Левина подумала о Георге. После возвращения он стал очень холоден и почти не скрывал презрения к ее работе.

– В семейной жизни случаются осложнения.

– Да. Но… не чувствовать, что значит родить ребенка. – Мысли королевы куда-то уплывали, глаза становились еще печальнее.

Левина начала рисовать, и ей вдруг показалось, что не она сама, что ее рукой водит кто-то невидимый, над кем или чем она не властна.

– Большое искушение для многих – стать соправителем на английском троне.

– Да, мадам.

Елизавета опустила взгляд на рисунки, лежащие у нее на коленях, и, помолчав немного, спросила:

– Это ведь Джейн Грей?

Левина посмотрела на рисунок; внезапно она вспомнила девушку, слепо нащупывавшую плаху, алую струю крови. Картина у нее в памяти была такой живой, что она вздрогнула.

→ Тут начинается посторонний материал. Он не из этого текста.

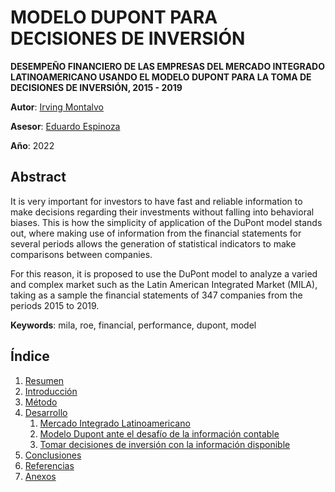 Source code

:# MODELO DUPONT PARA DECISIONES DE INVERSIÓN

**DESEMPEÑO FINANCIERO DE LAS EMPRESAS DEL 
MERCADO INTEGRADO LATINOAMERICANO USANDO 
EL MODELO DUPONT PARA LA TOMA DE DECISIONES 
DE INVERSIÓN, 2015 - 2019**

**Autor**: [Irving Montalvo](https://orcid.org/0000-0002-1926-6349)

**Asesor**: [Eduardo Espinoza](https://orcid.org/0000-0001-9921-0013)

**Año**: 2022

## Abstract

It is very important for investors to have fast and reliable information to make decisions
regarding their investments without falling into behavioral biases. This is how the simplicity
of application of the DuPont model stands out, where making use of information from the
financial statements for several periods allows the generation of statistical indicators to
make comparisons between companies.

For this reason, it is proposed to use the DuPont model to analyze a varied and
complex market such as the Latin American Integrated Market (MILA), taking as a
sample the financial statements of 347 companies from the periods 2015 to 2019.

**Keywords**: mila, roe, financial, performance, dupont, model

## Índice

1. [Resumen](resumen.md)
1. [Introducción](introduccion.md)
1. [Método](metodo.md)
1. [Desarrollo](desarrollo/)
    1. [Mercado Integrado Latinoamericano](desarrollo/mercado-mila.md)
    1. [Modelo Dupont ante el desafío de la información contable](desarrollo/modelo-dupont.md)
    1. [Tomar decisiones de inversión con la información disponible](desarrollo/tomar-decisiones.md)
1. [Conclusiones](conclusiones.md)
1. [Referencias](referencias/)
1. [Anexos](anexos/)

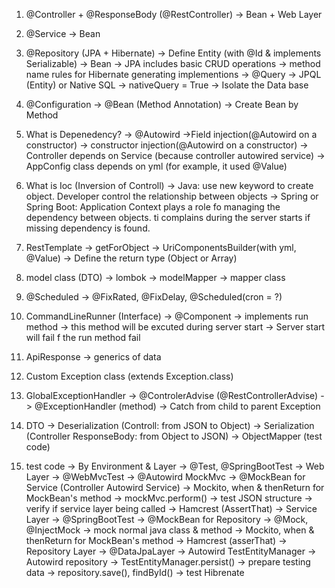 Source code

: 1. @Controller + @ResponseBody (@RestController)
-> Bean + Web Layer
2. @Service
-> Bean
3. @Repository (JPA + Hibernate)
-> Define Entity (with @Id & implements Serializable)
-> Bean
-> JPA includes basic CRUD operations
-> method name rules for Hibernate generating implementions
-> @Query -> JPQL (Entity) or Native SQL
-> nativeQuery = True
-> Isolate the Data base
4. @Configuration
-> @Bean (Method Annotation) -> Create Bean by Method
5. What is Depenedency?
-> @Autowird
  ->Field injection(@Autowird on a constructor)
  -> constructor injection(@Autowird on a constructor)
-> Controller depends on Service (because controller autowired service)
-> AppConfig class depends on yml (for example, it used @Value)
6. What is Ioc (Inversion of Controll)
  -> Java: use new keyword to create object. Developer control the relationship between objects
  -> Spring or Spring Boot: Application Context plays a role fo managing the dependency between objects. ti complains during the server starts if missing dependency is found.

7. RestTemplate
-> getForObject
-> UriComponentsBuilder(with yml, @Value)
-> Define the return type (Object or Array)
8. model class (DTO)
-> lombok
-> modelMapper
-> mapper class
9. @Scheduled
 -> @FixRated, @FixDelay, @Scheduled(cron = ?)
10. CommandLineRunner (Interface)
 -> @Component
 -> implements run method
 -> this method will be excuted during server start
 -> Server start will fail f the run method fail 
11. ApiResponse<T>
  -> generics of data
12. Custom Exception class (extends Exception.class)
12. GlobalExceptionHandler
 -> @ControlerAdvise (@RestControllerAdvise)
 -> @ExceptionHandler (method)
 -> Catch from child to parent Exception
13. DTO
  -> Deserialization (Controll: from JSON to Object)
  -> Serialization (Controller ResponseBody: from Object to JSON)
  -> ObjectMapper (test code)


4. test code
-> By Environment & Layer
  -> @Test, @SpringBootTest
  -> Web Layer
    -> @WebMvcTest
    -> @Autowird MockMvc
    -> @MockBean for Service (Controller Autowird Service)
    -> Mockito, when & thenReturn for MockBean's method
    -> mockMvc.perform() -> test JSON structure
    -> verify if service layer being called
    -> Hamcrest (AssertThat)
  -> Service Layer
    -> @SpringBootTest
    -> @MockBean for Repository
    -> @Mock, @InjectMock -> mock normal java class & method
    -> Mockito, when & thenReturn for MockBean's method
    -> Hamcrest (asserThat)
  -> Repository Layer
    -> @DataJpaLayer
    -> Autowird TestEntityManager
    -> Autowird repository
    -> TestEntityManager.persist() -> prepare testing data
    -> repository.save(), findById() -> test Hibrenate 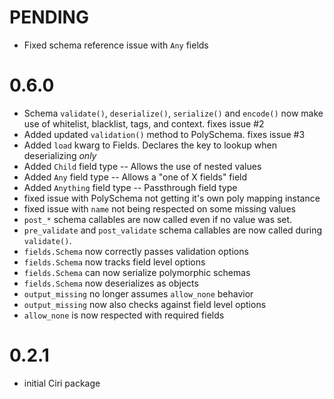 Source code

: # PENDING

  * Fixed schema reference issue with `Any` fields


# 0.6.0

  * Schema `validate()`, `deserialize()`, `serialize()` and `encode()`
    now make use of whitelist, blacklist, tags, and context. fixes issue #2
  * Added updated `validation()` method to PolySchema. fixes issue #3
  * Added `load` kwarg to Fields. Declares the key to lookup when deserializing *only*
  * Added `Child` field type -- Allows the use of nested values
  * Added `Any` field type -- Allows a "one of X fields" field
  * Added `Anything` field type -- Passthrough field type 
  * fixed issue with PolySchema not getting it's own poly mapping instance
  * fixed issue with `name` not being respected on some missing values
  * `post_*` schema callables are now called even if no
     value was set.
  * `pre_validate` and `post_validate` schema callables are now
     called during `validate()`. 
  * `fields.Schema` now correctly passes validation options
  * `fields.Schema` now tracks field level options
  * `fields.Schema` can now serialize polymorphic schemas 
  * `fields.Schema` now deserializes as objects
  * `output_missing` no longer assumes `allow_none` behavior
  * `output_missing` now also checks against field level options
  * `allow_none` is now respected with required fields


# 0.2.1

  * initial Ciri package
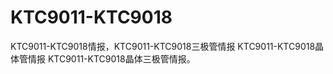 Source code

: # KTC9011-KTC9018
KTC9011-KTC9018情报，KTC9011-KTC9018三极管情报 KTC9011-KTC9018晶体管情报 KTC9011-KTC9018晶体三极管情报。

– Да, – ответила она, стараясь не выдать своих чувств. Ей не пойдет на пользу, если она признается в своих симпатиях к Греям.

– Ужасно. Я довольно хорошо ее знала. Она была очень набожной… – Левина старалась по выражению лица королевы угадать, что та имеет в виду, но прочесть мысли Елизаветы было невозможно. – Кажется, вы дружите с ее матерью.

– Да, мы с ней старые друзья. – Левина гадала, на что намекает королева.

– Я тоже люблю Фрэнсис. Она моя кузина. Но ее дочь, Кэтрин… – Елизавета презрительно поджала губы. – Она так похожа на своего отца! Он в их семье был настоящим государственным изменником. И все они теперь запятнаны из-за него. Генри Грей был слабым человеком. – Она непроизвольно положила руку себе на шею. – А другая сестра, горбунья… Какая она?

– Мэри необычайно умна, мадам. Она тихая и послушная девушка.

– Послушная? Что ж, ей по-другому нельзя, наверное. Если она так уродлива, как говорят, ей придется очень постараться, чтобы кому-то понравиться… хотя бы для того, чтобы ее не считали дьявольским отродьем. – Елизавета усмехнулась; Левина решила, что королева иронизирует. – Но раз она, как вы говорите, умна, значит, она это понимает?

– Леди Кэтрин также послушна – по-своему. – Левина решила, что стоит хотя бы попытаться изменить мнение королевы о бедной опальной девушке.

– Я бы не назвала ее послушной; от нее одни неприятности – причем самого худшего сорта. – Елизавета жестом приказала Сесилу подойти. – Мистрис Теерлинк, к сожалению, я должна заняться делами.

Левина начала собирать вещи, спрашивая себя, что Елизавета имела в виду под словами "неприятности самого худшего сорта". Она наблюдала, как Сесил раскладывает принесенные миниатюры, извлекая их из рукава, словно фокусник.

– Вот, – сказал он, поднося ближе одну миниатюру, – эрцгерцог Карл.

– Габсбург, Сесил? – нахмурилась Елизавета. – Кажется, партией с Габсбургом вы собираетесь нанести встречный удар нашей шотландской кузине, которая, судя по всему, претендует на наш престол и хочет отдать его французу?

– Она имеет в виду Марию Шотландскую, которая вышла за французского дофина, – прошептала мистрис Сент-Лоу, которая уселась рядом с Левиной.